1. We had to flip the eccentric to the high position to reduce the saddle-to-pedal distance enough for my girlfriend to be able to captain comfortably. Are there any unforseen consequences of doing this? The bb is the type with set screws on the top. I did read somewhere that the eccentric is ususally assembled in the low position to lower the center of gravity of the rider, but it is not clear to me that this would change the geometry meaningfully.
2. The captain seatpost has a super-beefy double-bolt seatpost clamp that I think may actually be a re-purposed unicycle seatpost clamp. I like the idea, and it has not come loose even once in our first week of riding. However, swaping it out for a shorter clamp might remove the need to flip the eccentric. Any ideas on which compromise to make?
3. The bike has drop bars with shimano 105 brifters (I'm assuming short pull), and direct pull levers (I'm assuming long pull, but not sure). I really like the braking action, but I'm curious if Burley has been known to deliberately use long pull brakes with short pull brifters to increase the braking leverage on their tandems. The arms of the direct pull brakes look like they might be shorter than typical.

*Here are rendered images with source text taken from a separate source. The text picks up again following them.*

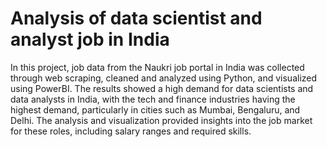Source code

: # Analysis of data scientist and analyst job in India

  In this project, job data from the Naukri job portal in India was collected through web scraping, cleaned and analyzed using Python, and visualized using PowerBI. The results showed a high demand for data scientists and data analysts in India, with the tech and finance industries having the highest demand, particularly in cities such as Mumbai, Bengaluru, and Delhi. The analysis and visualization provided insights into the job market for these roles, including salary ranges and required skills.
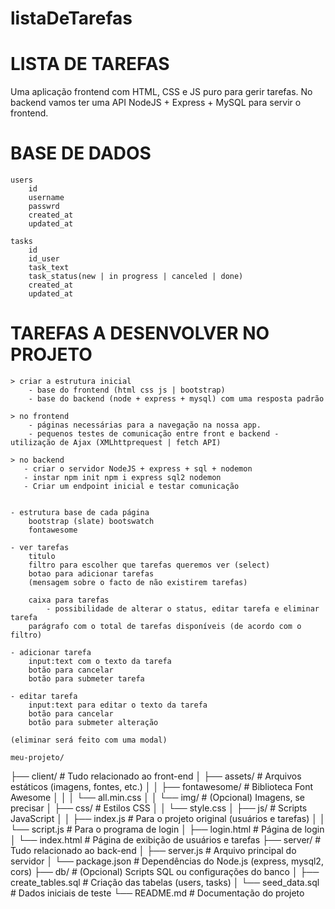 # listaDeTarefas

# LISTA DE TAREFAS

Uma aplicação frontend com HTML, CSS e JS puro para gerir tarefas.
No backend vamos ter uma API NodeJS + Express + MySQL para servir o frontend.

# BASE DE DADOS

    users
        id
        username
        passwrd
        created_at
        updated_at

    tasks
        id
        id_user
        task_text
        task_status(new | in progress | canceled | done)
        created_at
        updated_at

# TAREFAS A DESENVOLVER NO PROJETO

    > criar a estrutura inicial
        - base do frontend (html css js | bootstrap)
        - base do backend (node + express + mysql) com uma resposta padrão

    > no frontend
        - páginas necessárias para a navegação na nossa app.
        - pequenos testes de comunicação entre front e backend - utilização de Ajax (XMLhttprequest | fetch API)

    > no backend
       - criar o servidor NodeJS + express + sql + nodemon
       - instar npm init npm i express sql2 nodemon 
       - Criar um endpoint inicial e testar comunicação
    
    
    - estrutura base de cada página
        bootstrap (slate) bootswatch
        fontawesome
    
    - ver tarefas
        titulo
        filtro para escolher que tarefas queremos ver (select)
        botao para adicionar tarefas
        (mensagem sobre o facto de não existirem tarefas)
        
        caixa para tarefas
            - possibilidade de alterar o status, editar tarefa e eliminar tarefa
        parágrafo com o total de tarefas disponíveis (de acordo com o filtro)

    - adicionar tarefa
        input:text com o texto da tarefa
        botão para cancelar
        botão para submeter tarefa

    - editar tarefa
        input:text para editar o texto da tarefa
        botão para cancelar
        botão para submeter alteração

    (eliminar será feito com uma modal)

    meu-projeto/
├── client/                 # Tudo relacionado ao front-end
│   ├── assets/            # Arquivos estáticos (imagens, fontes, etc.)
│   │   ├── fontawesome/   # Biblioteca Font Awesome
│   │   │   └── all.min.css
│   │   └── img/           # (Opcional) Imagens, se precisar
│   ├── css/              # Estilos CSS
│   │   └── style.css
│   ├── js/               # Scripts JavaScript
│   │   ├── index.js      # Para o projeto original (usuários e tarefas)
│   │   └── script.js     # Para o programa de login
│   ├── login.html        # Página de login
│   └── index.html        # Página de exibição de usuários e tarefas
├── server/                # Tudo relacionado ao back-end
│   ├── server.js         # Arquivo principal do servidor
│   └── package.json      # Dependências do Node.js (express, mysql2, cors)
├── db/                   # (Opcional) Scripts SQL ou configurações do banco
│   ├── create_tables.sql # Criação das tabelas (users, tasks)
│   └── seed_data.sql     # Dados iniciais de teste
└── README.md             # Documentação do projeto
 
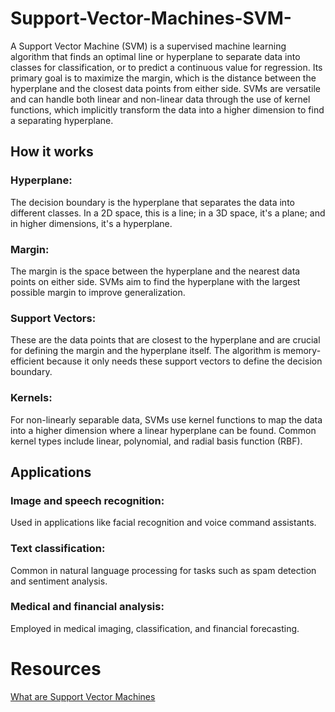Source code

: # Support-Vector-Machines-SVM-
A Support Vector Machine (SVM) is a supervised machine learning algorithm that finds an optimal line or hyperplane to separate data into classes for classification, or to predict a continuous value for regression. Its primary goal is to maximize the margin, which is the distance between the hyperplane and the closest data points from either side. SVMs are versatile and can handle both linear and non-linear data through the use of kernel functions, which implicitly transform the data into a higher dimension to find a separating hyperplane.
## How it works
### Hyperplane: 
The decision boundary is the hyperplane that separates the data into different classes. In a 2D space, this is a line; in a 3D space, it's a plane; and in higher dimensions, it's a hyperplane. 
### Margin: 
The margin is the space between the hyperplane and the nearest data points on either side. SVMs aim to find the hyperplane with the largest possible margin to improve generalization. 
### Support Vectors: 
These are the data points that are closest to the hyperplane and are crucial for defining the margin and the hyperplane itself. The algorithm is memory-efficient because it only needs these support vectors to define the decision boundary. 
### Kernels: 
For non-linearly separable data, SVMs use kernel functions to map the data into a higher dimension where a linear hyperplane can be found. Common kernel types include linear, polynomial, and radial basis function (RBF). 

## Applications
### Image and speech recognition: 
Used in applications like facial recognition and voice command assistants. 
### Text classification: 
Common in natural language processing for tasks such as spam detection and sentiment analysis. 
### Medical and financial analysis: 
Employed in medical imaging, classification, and financial forecasting. 

# Resources
[What are Support Vector Machines]([url](https://www.ibm.com/think/topics/support-vector-machine))
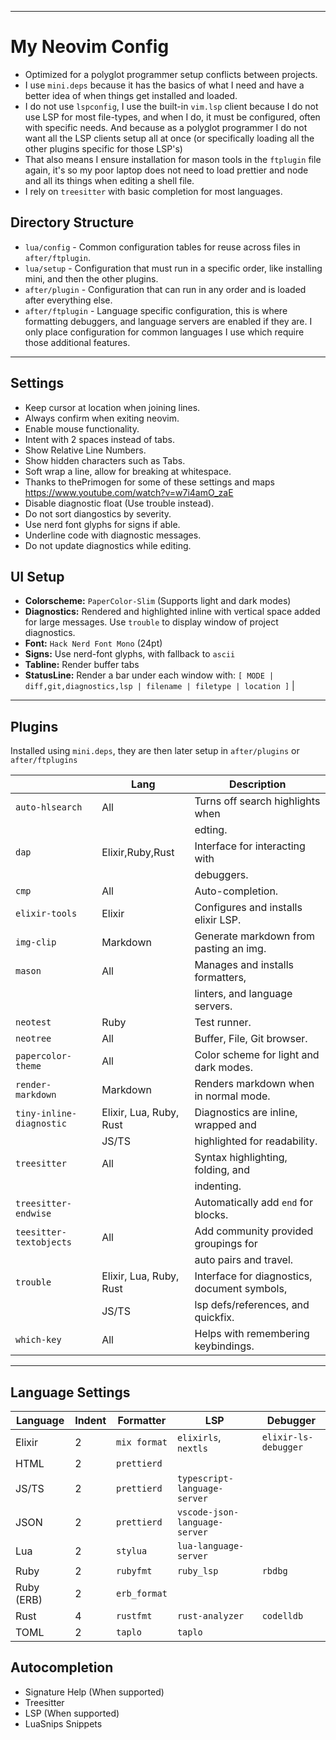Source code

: ----------------------------------------------------------------------------
# My Neovim Config
* Optimized for a polyglot programmer setup conflicts between projects.
* I use `mini.deps` because it has the basics of what I need and have
  a better idea of when things get installed and loaded.
* I do not use `lspconfig`, I use the built-in `vim.lsp` client because I do
  not use LSP for most file-types, and when I do, it must be configured, often
  with specific needs. And because as a polyglot programmer I do not want all
  the LSP clients setup all at once (or specifically loading all the other
  plugins specific for those LSP's)
* That also means I ensure installation for mason tools in the `ftplugin` file
  again, it's so my poor laptop does not need to load prettier and node and all
  its things when editing a shell file.
* I rely on `treesitter` with basic completion for most languages.

## Directory Structure
* `lua/config` - Common configuration tables for reuse across files in
                 `after/ftplugin`.
* `lua/setup` - Configuration that must run in a specific order,
                like installing mini, and then the other plugins.
* `after/plugin` - Configuration that can run in any order and is loaded
  after everything else.
* `after/ftplugin` - Language specific configuration, this is where formatting
  debuggers, and language servers are enabled if they are. I only place
  configuration for common languages I use which require those additional
  features.
----------------------------------------------------------------------------
## Settings

* Keep cursor at location when joining lines.
* Always confirm when exiting neovim.
* Enable mouse functionality.
* Intent with 2 spaces instead of tabs.
* Show Relative Line Numbers.
* Show hidden characters such as Tabs.
* Soft wrap a line, allow for breaking at whitespace.
* Thanks to thePrimogen for some of these settings and maps
  https://www.youtube.com/watch?v=w7i4amO_zaE
* Disable diagnostic float (Use trouble instead).
* Do not sort diangostics by severity.
* Use nerd font glyphs for signs if able.
* Underline code with diagnostic messages.
* Do not update diagnostics while editing.

## UI Setup

* **Colorscheme:** `PaperColor-Slim` (Supports light and dark modes)
* **Diagnostics:** Rendered and highlighted inline with vertical space added for large messages.
  Use `trouble` to display window of project diagnostics.
* **Font:** `Hack Nerd Font Mono` (24pt)
* **Signs:** Use nerd-font glyphs, with fallback to `ascii`
* **Tabline:** Render buffer tabs
* **StatusLine:** Render a bar under each window with:
  `[ MODE | diff,git,diagnostics,lsp | filename | filetype | location ]` |

----------------------------------------------------------------------------
## Plugins
Installed using `mini.deps`, they are then later setup in
`after/plugins` or `after/ftplugins`

|                        | Lang   | Description                            |
| ---------------------- |------- | -------------------------------------- |
| `auto-hlsearch`          | All    | Turns off search highlights when       |
|                        |        | edting.                                |
| `dap`                    |Elixir,Ruby,Rust   | Interface for interacting with         |
|                        |        | debuggers.                             |
| `cmp`                    | All    | Auto-completion.                       |
| `elixir-tools`           |Elixir       | Configures and installs elixir LSP.    |
| `img-clip`               |Markdown      | Generate markdown from pasting an img. |
| `mason`                  | All        | Manages and installs formatters,       |
|                        |        | linters, and language servers.         |
| `neotest`                |Ruby       | Test runner.                           |
| `neotree`                | All    | Buffer, File, Git browser.             |
| `papercolor-theme`       | All    | Color scheme for light and dark modes. |
| `render-markdown`        |Markdown      | Renders markdown when in normal mode.  |
| `tiny-inline-diagnostic` | Elixir, Lua, Ruby, Rust          | Diagnostics are inline, wrapped and    |
|                        | JS/TS             | highlighted for readability.           |
| `treesitter`             | All    | Syntax highlighting, folding, and      |
|                        |        | indenting.                             |
| `treesitter-endwise`     |        | Automatically add `end` for blocks.    |
| `teesitter-textobjects`  | All    | Add community provided groupings for   |
|                        |        | auto pairs and travel.                 |
| `trouble`                |Elixir, Lua, Ruby, Rust| Interface for diagnostics, document symbols,   |
|                        | JS/TS      | lsp defs/references, and quickfix.     |
| `which-key`              | All    | Helps with remembering keybindings.    |
----------------------------------------------------------------------------
## Language Settings

| Language    | Indent | Formatter    | LSP                            | Debugger             |
| ----------- | ------ | ------------ | ------------------------------ | -------------------- |
| Elixir      | 2      |`mix format`  | `elixirls`, `nextls`           | `elixir-ls-debugger` |
| HTML        | 2      |`prettierd`   |                                |                      |
| JS/TS       | 2      |`prettierd`   | `typescript-language-server`   |                      |
| JSON        | 2      |`prettierd`   | `vscode-json-language-server`  |                      |
| Lua         | 2      |`stylua`      | `lua-language-server`          |                      |
| Ruby        | 2      |`rubyfmt`     | `ruby_lsp`                     | `rbdbg`              |
| Ruby (ERB)  | 2      |`erb_format`  |                                |                      |
| Rust        | 4      |`rustfmt`     | `rust-analyzer`                | `codelldb`           |
| TOML        | 2      |`taplo`       | `taplo`                        |                      |

## Autocompletion
* Signature Help (When supported)
* Treesitter
* LSP (When supported)
* LuaSnips Snippets
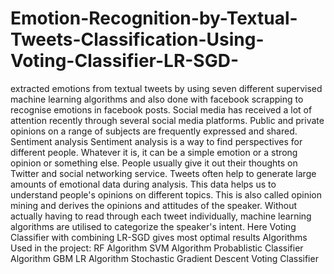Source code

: # Emotion-Recognition-by-Textual-Tweets-Classification-Using-Voting-Classifier-LR-SGD-
extracted emotions from textual tweets by using seven different supervised machine learning algorithms and also done with facebook scrapping to recognise emotions in facebook posts.
Social media has received a lot of attention recently through several social media platforms. Public and private opinions on a range of subjects are frequently expressed and shared. Sentiment analysis 
Sentiment analysis is a way to find perspectives for different people. Whatever it is, it can be a simple emotion or a strong opinion or something else. People usually give it out their thoughts on Twitter and social networking service. 
Tweets often help to generate large amounts of emotional data during analysis. This data helps us to understand people's opinions on different topics. 
This is also called opinion mining and derives the opinions and attitudes of the speaker. 
Without actually having to read through each tweet individually, machine learning algorithms are utilised to categorize the speaker's intent. 
Here Voting Classifier with combining LR-SGD gives most optimal results
Algorithms Used in the project:
RF Algorithm 
SVM Algorithm
Probablistic Classifier Algorithm
GBM 
LR Algorithm
Stochastic Gradient Descent 
Voting Classifier 
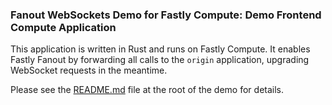 ### Fanout WebSockets Demo for Fastly Compute: Demo Frontend Compute Application

This application is written in Rust and runs on Fastly Compute. It enables Fastly Fanout by forwarding all calls to the
`origin` application, upgrading WebSocket requests in the meantime.

Please see the [README.md](https://github.com/fastly/fanout-compute-js-demo) file at the root of the demo for details.
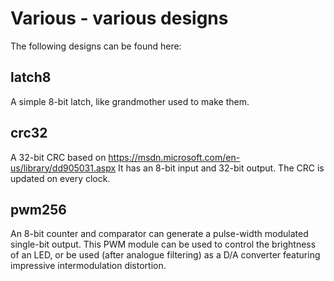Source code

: # Various - various designs

The following designs can be found here:

## latch8

A simple 8-bit latch, like grandmother used to make them.

## crc32

A 32-bit CRC based on https://msdn.microsoft.com/en-us/library/dd905031.aspx
It has an 8-bit input and 32-bit output.
The CRC is updated on every clock.

## pwm256

An 8-bit counter and comparator can generate a pulse-width modulated single-bit output.
This PWM module can be used to control the brightness of an LED, or be used (after analogue filtering) as a D/A converter featuring impressive intermodulation distortion.
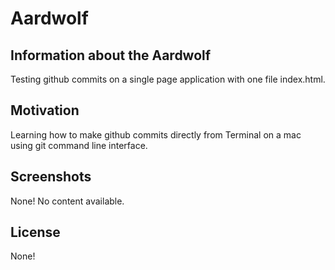 # Aardwolf
## Information about the Aardwolf
Testing github commits on a single page application with one file index.html.

## Motivation
Learning how to make github commits directly from Terminal on a mac using git command line interface.

## Screenshots
None!  No content available. 

## License
None!

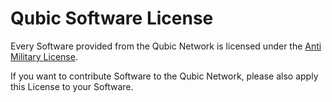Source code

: # Qubic Software License
Every Software provided from the Qubic Network is licensed under the  [Anti Military License](LICENSE.md).

If you want to contribute Software to the Qubic Network, please also apply this License to your Software.
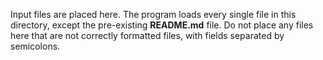 Input files are placed here. The program loads every single file in this directory, except the pre-existing **README.md** file. Do not place any files here that are not correctly formatted files, with fields separated by semicolons.

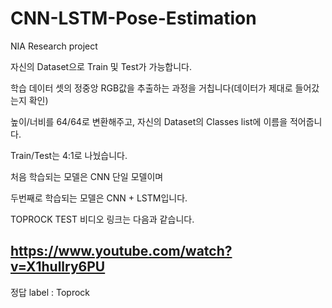 # CNN-LSTM-Pose-Estimation
NIA Research project


자신의 Dataset으로 Train 및 Test가 가능합니다.

학습 데이터 셋의 정중앙 RGB값을 추출하는 과정을 거칩니다(데이터가 제대로 들어갔는지 확인)

높이/너비를 64/64로 변환해주고, 자신의 Dataset의 Classes list에 이름을 적어줍니다.

Train/Test는 4:1로 나눴습니다.

처음 학습되는 모델은 CNN 단일 모델이며

두번째로 학습되는 모델은 CNN + LSTM입니다.

TOPROCK TEST 비디오 링크는 다음과 같습니다.

## https://www.youtube.com/watch?v=X1hullry6PU

정답 label : Toprock
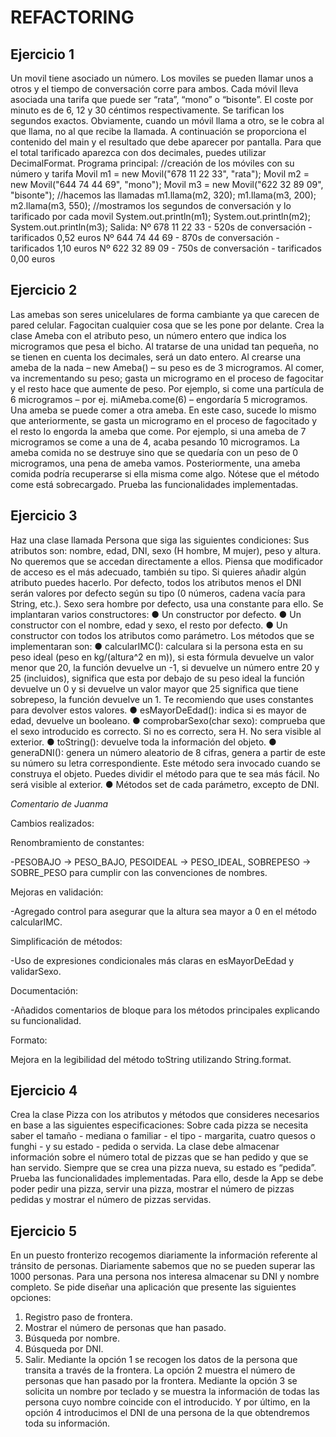 # REFACTORING
## Ejercicio 1
Un movil tiene asociado un número. Los moviles se pueden llamar unos a otros y el tiempo de
conversación corre para ambos. Cada móvil lleva asociada una tarifa que puede ser “rata”, “mono”
o “bisonte”. El coste por minuto es de 6, 12 y 30 céntimos respectivamente. Se tarifican los
segundos exactos. Obviamente, cuando un móvil llama a otro, se le cobra al que llama, no al que
recibe la llamada.
A continuación se proporciona el contenido del main y el resultado que debe aparecer por
pantalla. Para que el total tarificado aparezca con dos decimales, puedes utilizar DecimalFormat.
Programa principal:
//creación de los móviles con su número y tarifa
Movil m1 = new Movil("678 11 22 33", "rata");
Movil m2 = new Movil("644 74 44 69", "mono");
Movil m3 = new Movil("622 32 89 09", "bisonte");
//hacemos las llamadas
m1.llama(m2, 320);
m1.llama(m3, 200);
m2.llama(m3, 550);
//mostramos los segundos de conversación y lo tarificado por cada movil
System.out.println(m1);
System.out.println(m2);
System.out.println(m3);
Salida:
Nº 678 11 22 33 - 520s de conversación - tarificados 0,52 euros
Nº 644 74 44 69 - 870s de conversación - tarificados 1,10 euros
Nº 622 32 89 09 - 750s de conversación - tarificados 0,00 euros
## Ejercicio 2
Las amebas son seres unicelulares de forma cambiante ya que carecen de pared celular.
Fagocitan cualquier cosa que se les pone por delante. Crea la clase Ameba con el atributo peso,
un número entero que indica los microgramos que pesa el bicho. Al tratarse de una unidad tan
pequeña, no se tienen en cuenta los decimales, será un dato entero.
Al crearse una ameba de la nada – new Ameba() – su peso es de 3 microgramos.
Al comer, va incrementando su peso; gasta un microgramo en el proceso de fagocitar y el resto
hace que aumente de peso.
Por ejemplo, si come una partícula de 6 microgramos – por ej. miAmeba.come(6) – engordaría 5
microgramos.
Una ameba se puede comer a otra ameba. En este caso, sucede lo mismo que anteriormente, se
gasta un microgramo en el proceso de fagocitado y el resto lo engorda la ameba que come.
Por ejemplo, si una ameba de 7 microgramos se come a una de 4, acaba pesando 10
microgramos.
La ameba comida no se destruye sino que se quedaría con un peso de 0 microgramos, una pena
de ameba vamos.
Posteriormente, una ameba comida podría recuperarse si ella misma come algo.
Nótese que el método come está sobrecargado.
Prueba las funcionalidades implementadas.
## Ejercicio 3
Haz una clase llamada Persona que siga las siguientes condiciones:
Sus atributos son: nombre, edad, DNI, sexo (H hombre, M mujer), peso y altura. No queremos que
se accedan directamente a ellos. Piensa que modificador de acceso es el más adecuado, también
su tipo. Si quieres añadir algún atributo puedes hacerlo.
Por defecto, todos los atributos menos el DNI serán valores por defecto según su tipo (0 números,
cadena vacía para String, etc.). Sexo sera hombre por defecto, usa una constante para ello.
Se implantaran varios constructores:
● Un constructor por defecto.
● Un constructor con el nombre, edad y sexo, el resto por defecto.
● Un constructor con todos los atributos como parámetro.
Los métodos que se implementaran son:
● calcularIMC(): calculara si la persona esta en su peso ideal (peso en kg/(altura^2 en m)), si
esta fórmula devuelve un valor menor que 20, la función devuelve un -1, si devuelve un
número entre 20 y 25 (incluidos), significa que esta por debajo de su peso ideal la función
devuelve un 0 y si devuelve un valor mayor que 25 significa que tiene sobrepeso, la
función devuelve un 1. Te recomiendo que uses constantes para devolver estos valores.
● esMayorDeEdad(): indica si es mayor de edad, devuelve un booleano.
● comprobarSexo(char sexo): comprueba que el sexo introducido es correcto. Si no es
correcto, sera H. No sera visible al exterior.
● toString(): devuelve toda la información del objeto.
● generaDNI(): genera un número aleatorio de 8 cifras, genera a partir de este su número su
letra correspondiente. Este método sera invocado cuando se construya el objeto. Puedes
dividir el método para que te sea más fácil. No será visible al exterior.
● Métodos set de cada parámetro, excepto de DNI.

*Comentario de Juanma*

Cambios realizados:

Renombramiento de constantes:

-PESOBAJO → PESO_BAJO, PESOIDEAL → PESO_IDEAL, SOBREPESO → SOBRE_PESO para cumplir con las convenciones de nombres.

Mejoras en validación:

-Agregado control para asegurar que la altura sea mayor a 0 en el método calcularIMC.

Simplificación de métodos:

-Uso de expresiones condicionales más claras en esMayorDeEdad y validarSexo.

Documentación:

-Añadidos comentarios de bloque para los métodos principales explicando su funcionalidad.

Formato:

Mejora en la legibilidad del método toString utilizando String.format.

## Ejercicio 4
Crea la clase Pizza con los atributos y métodos que consideres necesarios en base a las
siguientes especificaciones:
Sobre cada pizza se necesita saber el tamaño - mediana o familiar - el tipo - margarita, cuatro
quesos o funghi - y su estado - pedida o servida.
La clase debe almacenar información sobre el número total de pizzas que se han pedido y que se
han servido.
Siempre que se crea una pizza nueva, su estado es “pedida”.
Prueba las funcionalidades implementadas. Para ello, desde la App se debe poder pedir una
pizza, servir una pizza, mostrar el número de pizzas pedidas y mostrar el número de pizzas
servidas.
## Ejercicio 5
En un puesto fronterizo recogemos diariamente la información referente al tránsito de
personas. Diariamente sabemos que no se pueden superar las 1000 personas. Para una
persona nos interesa almacenar su DNI y nombre completo.
Se pide diseñar una aplicación que presente las siguientes opciones:
1. Registro paso de frontera.
2. Mostrar el número de personas que han pasado.
3. Búsqueda por nombre.
4. Búsqueda por DNI.
5. Salir.
Mediante la opción 1 se recogen los datos de la persona que transita a través de la frontera.
La opción 2 muestra el número de personas que han pasado por la frontera. Mediante la
opción 3 se solicita un nombre por teclado y se muestra la información de todas las persona
cuyo nombre coincide con el introducido. Y por último, en la opción 4 introducimos el DNI de
una persona de la que obtendremos toda su información.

4. Is there any reason I shouldn't use cyclocross style in-line brake levers on a tandem? The intent is to help my girlfriend brake more comfortably when she captains. She can currently brake very effectively, but she is more stretched out than she or I would want to be when she is in the drops. I'm new to this type of lever, and the stakes are more than twice the usual, so I thought it prudent to ask around.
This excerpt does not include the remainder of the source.